[Opening Study material section]

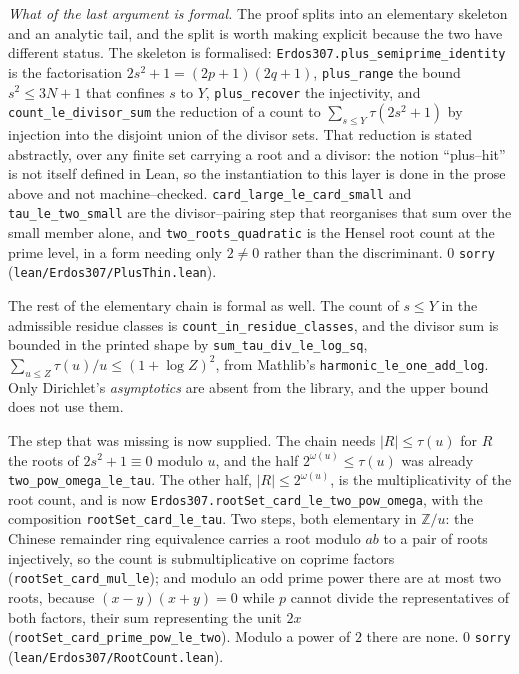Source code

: \documentclass[11pt]{article}
\theoremstyle{definition}
\begin{document}
\emph{What of the last argument is formal.} The proof splits into an elementary skeleton and an analytic tail, and the split is worth making
explicit because the two have different status. The skeleton is formalised:
\texttt{Erdos307.plus\_semiprime\_identity} is the factorisation $2s^2+1=(2p+1)(2q+1)$,
\texttt{plus\_range} the bound $s^2\le3N+1$ that confines $s$ to $Y$, \texttt{plus\_recover} the
injectivity, and \texttt{count\_le\_divisor\_sum} the reduction of a count to
$\sum_{s\le Y}\tau(2s^2+1)$ by injection into the disjoint union of the divisor sets. That reduction
is stated abstractly, over any finite set carrying a root and a divisor: the notion ``plus--hit''
is not itself defined in Lean, so the instantiation to this layer is done in the prose above and not
machine--checked. \texttt{card\_large\_le\_card\_small} and \texttt{tau\_le\_two\_small} are the
divisor--pairing step that reorganises that sum over the small member alone, and
\texttt{two\_roots\_quadratic} is the Hensel root count at the prime level, in a form needing only
$2\ne0$ rather than the discriminant. $0$ \texttt{sorry}
\textup{(\texttt{lean/Erdos307/PlusThin.lean})}.

The rest of the elementary chain is formal as well. The count of $s\le Y$ in the admissible residue
classes is \texttt{count\_in\_residue\_classes}, and the divisor sum is bounded in the printed shape
by \texttt{sum\_tau\_div\_le\_log\_sq}, $\sum_{u\le Z}\tau(u)/u\le(1+\log Z)^2$, from Mathlib's
\texttt{harmonic\_le\_one\_add\_log}. Only Dirichlet's \emph{asymptotics} are absent from the
library, and the upper bound does not use them.

The step that was missing is now supplied. The chain needs $|R|\le\tau(u)$ for $R$ the roots of
$2s^2+1\equiv0$ modulo $u$, and the half $2^{\omega(u)}\le\tau(u)$ was already
\texttt{two\_pow\_omega\_le\_tau}. The other half, $|R|\le2^{\omega(u)}$, is the multiplicativity of
the root count, and is now \texttt{Erdos307.rootSet\_card\_le\_two\_pow\_omega}, with the
composition \texttt{rootSet\_card\_le\_tau}. Two steps, both elementary in $\mathbb{Z}/u$: the
Chinese remainder ring equivalence carries a root modulo $ab$ to a pair of roots injectively, so the
count is submultiplicative on coprime factors \textup{(}\texttt{rootSet\_card\_mul\_le}\textup{)};
and modulo an odd prime power there are at most two roots, because $(x-y)(x+y)=0$ while $p$ cannot
divide the representatives of both factors, their sum representing the unit $2x$
\textup{(}\texttt{rootSet\_card\_prime\_pow\_le\_two}\textup{)}. Modulo a power of $2$ there are
none. $0$ \texttt{sorry} \textup{(\texttt{lean/Erdos307/RootCount.lean})}.
\end{document}
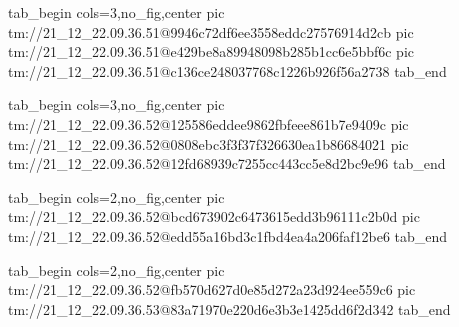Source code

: \ifcmt
  tab_begin cols=3,no_fig,center
    pic tm://21_12_22.09.36.51@9946c72df6ee3558eddc27576914d2cb
    pic tm://21_12_22.09.36.51@e429be8a89948098b285b1cc6e5bbf6c
    pic tm://21_12_22.09.36.51@c136ce248037768c1226b926f56a2738
  tab_end
\fi


\ifcmt
  tab_begin cols=3,no_fig,center
    pic tm://21_12_22.09.36.52@125586eddee9862fbfeee861b7e9409c
    pic tm://21_12_22.09.36.52@0808ebc3f3f37f326630ea1b86684021
    pic tm://21_12_22.09.36.52@12fd68939c7255cc443cc5e8d2bc9e96
  tab_end
\fi


\ifcmt
  tab_begin cols=2,no_fig,center
    pic tm://21_12_22.09.36.52@bcd673902c6473615edd3b96111c2b0d
    pic tm://21_12_22.09.36.52@edd55a16bd3c1fbd4ea4a206faf12be6
  tab_end
\fi


\ifcmt
  tab_begin cols=2,no_fig,center
    pic tm://21_12_22.09.36.52@fb570d627d0e85d272a23d924ee559c6
    pic tm://21_12_22.09.36.53@83a71970e220d6e3b3e1425dd6f2d342
  tab_end
\fi

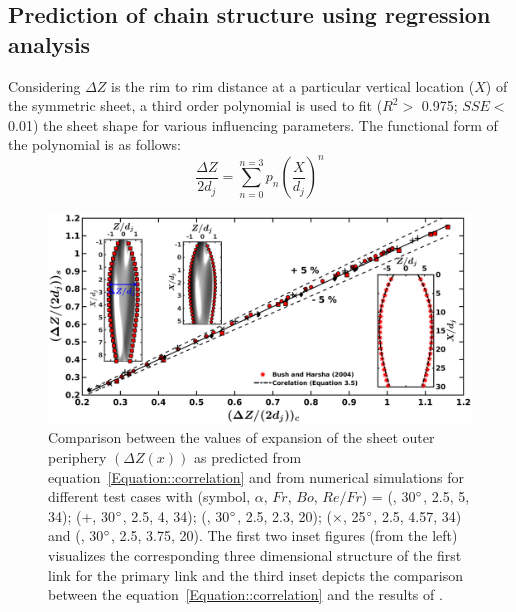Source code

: \subsection{Prediction of chain structure using regression analysis}
Considering $\Delta Z$ is the rim to rim distance at a particular vertical location ($X$) of the symmetric sheet, a third order polynomial is used to fit ($R^2 >$ 0.975; $SSE <$ 0.01) the sheet shape for various influencing parameters. The functional form of the polynomial is as follows: 
\begin{equation}\label{Equation::correlation}
\frac{\Delta Z}{2d_j} = \sum_{n = 0}^{n = 3}p_n\left(\frac{X}{d_j}\right)^n
\end{equation}
\begin{figure}[t]
	\centering
	\includegraphics[width=\linewidth]{chapters/Figure9}
	\caption{Comparison between the values of expansion of the sheet outer periphery $\left(\Delta Z(x)\right)$ as predicted from equation~\ref{Equation::correlation} and from numerical simulations for different test cases with (symbol, $\alpha$, $Fr$, $Bo$, $Re/Fr$) = (\protect\MarkerSquareRed, 30$\degree$, 2.5, 5, 34); (+, 30$\degree$, 2.5, 4, 34); (\protect \MarkerDiamondBlack, 30$\degree$, 2.5, 2.3, 20); ($\times$, 25$\degree$, 2.5, 4.57, 34) and (\protect \MarkerCircleRed, 30$\degree$, 2.5, 3.75, 20). The first two inset figures (from the left) visualizes the corresponding three dimensional structure of the first link for the primary link and the third inset depicts the comparison between the equation~\ref{Equation::correlation} and the results of \cite{bush2004collision}.}
	\label{Figure::polyfit}
\end{figure}
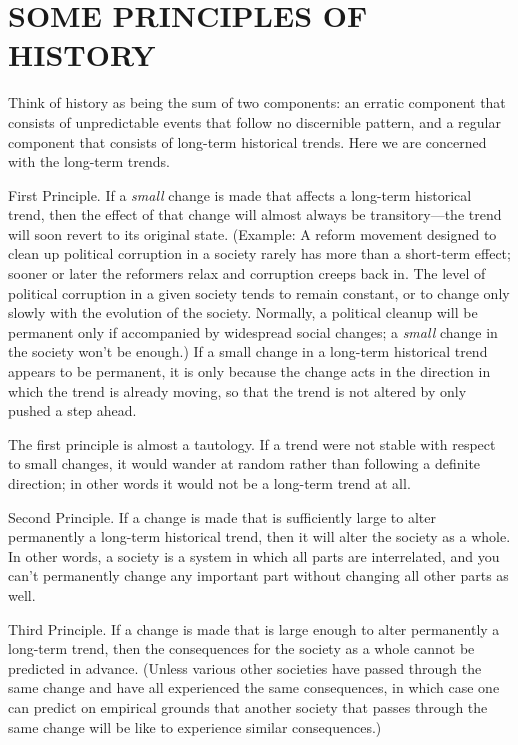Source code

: \chapter{SOME PRINCIPLES OF HISTORY}

 Think of history as being the sum of two components: an erratic component that consists of unpredictable events that follow no discernible pattern, and a regular component that consists of long-term historical trends. Here we are concerned with the long-term trends.

 {\sc First Principle.} If a {\em small} change is made that affects a long-term historical trend, then the effect of that change will almost always be transitory—the trend will soon revert to its original state. (Example: A reform movement designed to clean up political corruption in a society rarely has more than a short-term effect; sooner or later the reformers relax and corruption creeps back in. The level of political corruption in a given society tends to remain constant, or to change only slowly with the evolution of the society. Normally, a political cleanup will be permanent only if accompanied by widespread social changes; a {\em small} change in the society won’t be enough.) If a small change in a long-term historical trend appears to be permanent, it is only because the change acts in the direction in which the trend is already moving, so that the trend is not altered by only pushed a step ahead.

 The first principle is almost a tautology. If a trend were not stable with respect to small changes, it would wander at random rather than following a definite direction; in other words it would not be a long-term trend at all.

 {\sc Second Principle.} If a change is made that is sufficiently large to alter permanently a long-term historical trend, then it will alter the society as a whole. In other words, a society is a system in which all parts are interrelated, and you can’t permanently change any important part without changing all other parts as well.

 {\sc Third Principle.} If a change is made that is large enough to alter permanently a long-term trend, then the consequences for the society as a whole cannot be predicted in advance. (Unless various other societies have passed through the same change and have all experienced the same consequences, in which case one can predict on empirical grounds that another society that passes through the same change will be like to experience similar consequences.)

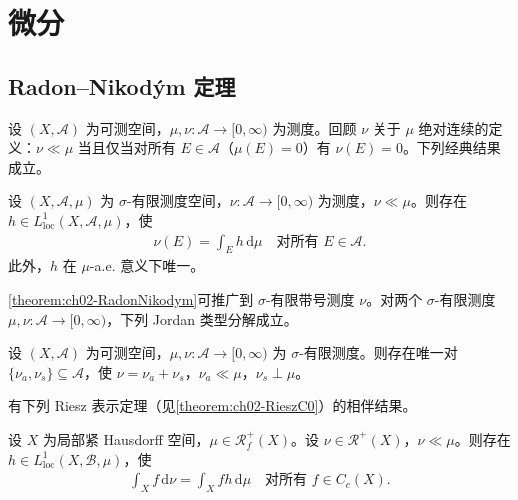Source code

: \documentclass[../../main.tex]{subfiles}%
\begin{document}
\section{微分}\label{section:ch02-微分}

\subsection{Radon--Nikod\'ym 定理}\label{subsection:ch02-RadonNikodym}

设 $(X,\mathscr A)$ 为可测空间，$\mu,\nu:\mathscr A\to[0,\infty)$ 为测度。回顾 $\nu$ 关于 $\mu$ 绝对连续的定义：$\nu\ll\mu$ 当且仅当对所有 $E\in\mathscr A$（$\mu(E)=0$）有 $\nu(E)=0$。下列经典结果成立。

\begin{theorem}\label{theorem:ch02-RadonNikodym}
设 $(X,\mathscr A,\mu)$ 为 $\sigma$-有限测度空间，$\nu:\mathscr A\to[0,\infty)$ 为测度，$\nu\ll\mu$。则存在 $h\in L^1_{\mathrm{loc}}(X,\mathscr A,\mu)$，使
\begin{align}
\nu(E)=\int_E h\,\mathrm{d}\mu\quad\text{对所有 }E\in\mathscr A. \label{align:ch02-2.75}
\end{align}
此外，$h$ 在 $\mu$-a.e. 意义下唯一。
\end{theorem}

\cref{theorem:ch02-RadonNikodym}可推广到 $\sigma$-有限带号测度 $\nu$。对两个 $\sigma$-有限测度 $\mu,\nu:\mathscr A\to[0,\infty)$，下列 Jordan 类型分解成立。

\begin{theorem}[Lebesgue 分解]\label{theorem:ch02-Lebesgue分解}
设 $(X,\mathscr A)$ 为可测空间，$\mu,\nu:\mathscr A\to[0,\infty)$ 为 $\sigma$-有限测度。则存在唯一对 $\{\nu_a,\nu_s\}\subseteq\mathscr A$，使 $\nu=\nu_a+\nu_s$，$\nu_a\ll\mu$，$\nu_s\perp\mu$。
\end{theorem}

有下列 Riesz 表示定理（见\cref{theorem:ch02-RieszC0}）的相伴结果。

\begin{proposition}\label{proposition:ch02-绝对连续泛函}
\label{remark:ch02-绝对连续}
设 $X$ 为局部紧 Hausdorff 空间，$\mu\in\mathscr R^+_f(X)$。设 $\nu\in\mathscr R^+(X)$，$\nu\ll\mu$。则存在 $h\in L^1_{\mathrm{loc}}(X,\mathscr B,\mu)$，使
\begin{align}
\int_X f\,\mathrm{d}\nu=\int_X fh\,\mathrm{d}\mu\quad\text{对所有 }f\in C_c(X). \label{align:ch02-2.76}
\end{align}
\end{proposition}
\end{document}
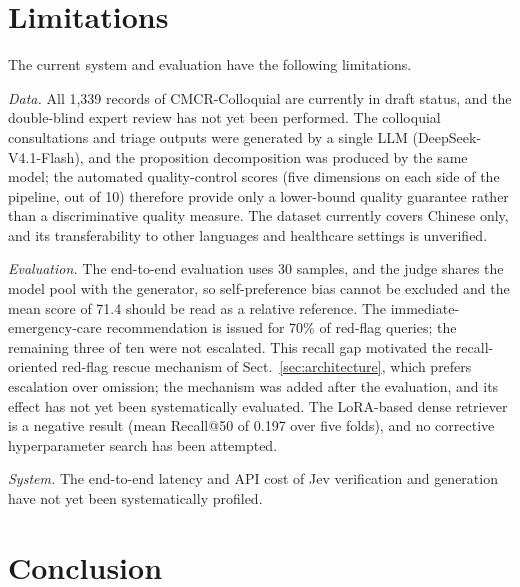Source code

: 
\section{Limitations}\label{sec:limits}

The current system and evaluation have the following limitations.

\textit{Data.} All 1{,}339 records of CMCR-Colloquial are currently in draft
status, and the double-blind expert review has not yet been performed. The
colloquial consultations and triage outputs were generated by a single LLM
(DeepSeek-V4.1-Flash), and the proposition decomposition was produced by the
same model; the automated quality-control scores (five dimensions on each side
of the pipeline, out of 10) therefore provide only a lower-bound quality
guarantee rather than a discriminative quality measure. The dataset currently
covers Chinese only, and its transferability to other languages and healthcare
settings is unverified.

\textit{Evaluation.} The end-to-end evaluation uses 30 samples, and the judge
shares the model pool with the generator, so self-preference bias cannot be
excluded and the mean score of 71.4 should be read as a relative reference.
The immediate-emergency-care recommendation is issued for 70\% of red-flag
queries; the remaining three of ten were not escalated. This recall gap
motivated the recall-oriented red-flag rescue mechanism of
Sect.~\ref{sec:architecture}, which prefers escalation over omission; the
mechanism was added after the evaluation, and its effect has not yet been
systematically evaluated. The LoRA-based dense retriever is a negative result
(mean Recall@50 of 0.197 over five folds), and no corrective hyperparameter
search has been attempted.

\textit{System.} The end-to-end latency and API cost of Jev verification and
generation have not yet been systematically profiled.

\section{Conclusion}\label{sec:conc}

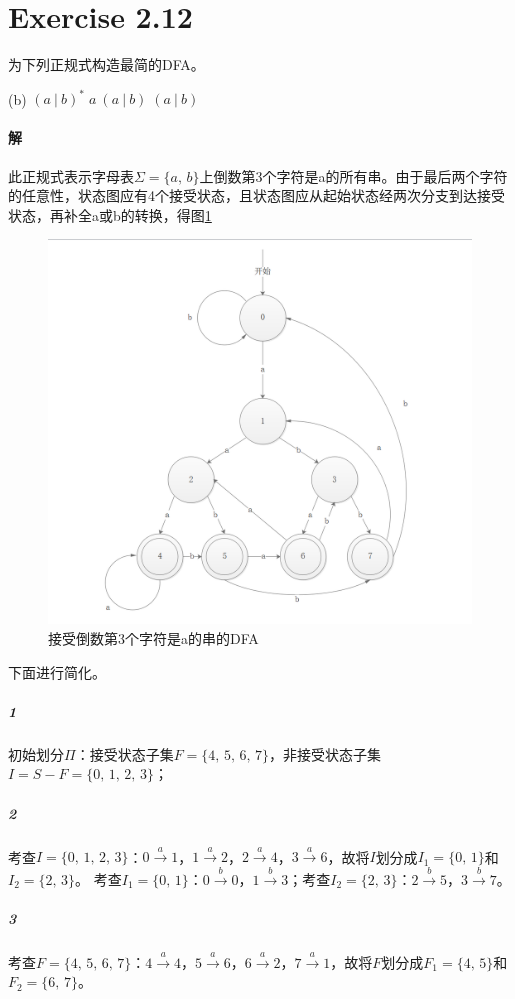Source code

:\documentclass{article}
\begin{document}
\section{Exercise 2.12}
为下列正规式构造最简的DFA。\par
(b) $(a\ |\ b)^*\;a\ (a\ |\ b)\;(a\ |\ b)$
\\

\paragraph{解}
此正规式表示字母表$\Sigma=\{a,\,b\}$上倒数第3个字符是a的所有串。由于最后两个字符的任意性，状态图应有4个接受状态，且状态图应从起始状态经两次分支到达接受状态，再补全a或b的转换，得图\ref{fig:2}\par
\begin{figure}
\centering
\includegraphics[scale=0.6]{DFA2.png}
\caption{接受倒数第3个字符是a的串的DFA}
\label{fig:2}
\end{figure}
下面进行简化。
\subparagraph{1}
初始划分$\Pi$：接受状态子集$F=\{4,\,5,\,6,\,7\}$，非接受状态子集$I=S-F=\{0,\,1,\,2,\,3\}$；
\subparagraph{2}
考查$I=\{0,\,1,\,2,\,3\}$：$0 \xrightarrow{a} 1$，$1 \xrightarrow{a} 2$，$2 \xrightarrow{a} 4$，$3 \xrightarrow{a} 6$，故将$I$划分成$I_1=\{0,\,1\}$和$I_2=\{2,\,3\}$。
考查$I_1=\{0,\,1\}$：$0 \xrightarrow{b} 0$，$1 \xrightarrow{b} 3$；考查$I_2=\{2,\,3\}$：$2 \xrightarrow{b} 5$，$3 \xrightarrow{b} 7$。
\subparagraph{3}
考查$F=\{4,\,5,\,6,\,7\}$：$4 \xrightarrow{a} 4$，$5 \xrightarrow{a} 6$，$6  \xrightarrow{a} 2$，$7 \xrightarrow{a} 1$，故将$F$划分成$F_1=\{4,\,5\}$和$F_2=\{6,\,7\}$。
\end{document}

[Closing Study material section]

## Work order
Copy exactly, without pictures, the lines above from the one with "count is submultiplicative" down to the one with "pic tm://21_12_22.09.36.51@e429be8a89948098b285b1cc6e5bbf6c", inclusive.

## Exercise answer
count is submultiplicative on coprime factors \textup{(}\texttt{rootSet\_card\_mul\_le}\textup{)};
and modulo an odd prime power there are at most two roots, because $(x-y)(x+y)=0$ while $p$ cannot
divide the representatives of both factors, their sum representing the unit $2x$
\textup{(}\texttt{rootSet\_card\_prime\_pow\_le\_two}\textup{)}. Modulo a power of $2$ there are
none. $0$ \texttt{sorry} \textup{(\texttt{lean/Erdos307/RootCount.lean})}.
\end{document}
Source code

: \ifcmt
  tab_begin cols=3,no_fig,center
    pic tm://21_12_22.09.36.51@9946c72df6ee3558eddc27576914d2cb
    pic tm://21_12_22.09.36.51@e429be8a89948098b285b1cc6e5bbf6c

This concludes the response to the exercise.